-- Collected data --

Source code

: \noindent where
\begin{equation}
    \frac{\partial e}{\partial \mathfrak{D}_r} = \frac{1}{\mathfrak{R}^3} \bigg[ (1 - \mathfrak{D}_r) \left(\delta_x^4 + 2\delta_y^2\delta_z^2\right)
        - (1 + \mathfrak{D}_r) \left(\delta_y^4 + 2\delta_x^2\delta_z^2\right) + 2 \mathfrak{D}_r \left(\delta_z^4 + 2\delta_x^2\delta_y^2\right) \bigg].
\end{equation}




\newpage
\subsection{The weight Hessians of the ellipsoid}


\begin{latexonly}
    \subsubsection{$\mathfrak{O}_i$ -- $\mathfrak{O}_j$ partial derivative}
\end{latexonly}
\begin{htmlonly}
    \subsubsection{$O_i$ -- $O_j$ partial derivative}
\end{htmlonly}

-- TASK PROMPT --
Reproduce the records exactly, keeping every line.

-- SOLVED EXERCISE --
Source code

: \noindent where
\begin{equation}
    \frac{\partial e}{\partial \mathfrak{D}_r} = \frac{1}{\mathfrak{R}^3} \bigg[ (1 - \mathfrak{D}_r) \left(\delta_x^4 + 2\delta_y^2\delta_z^2\right)
        - (1 + \mathfrak{D}_r) \left(\delta_y^4 + 2\delta_x^2\delta_z^2\right) + 2 \mathfrak{D}_r \left(\delta_z^4 + 2\delta_x^2\delta_y^2\right) \bigg].
\end{equation}




\newpage
\subsection{The weight Hessians of the ellipsoid}


\begin{latexonly}
    \subsubsection{$\mathfrak{O}_i$ -- $\mathfrak{O}_j$ partial derivative}
\end{latexonly}
\begin{htmlonly}
    \subsubsection{$O_i$ -- $O_j$ partial derivative}
\end{htmlonly}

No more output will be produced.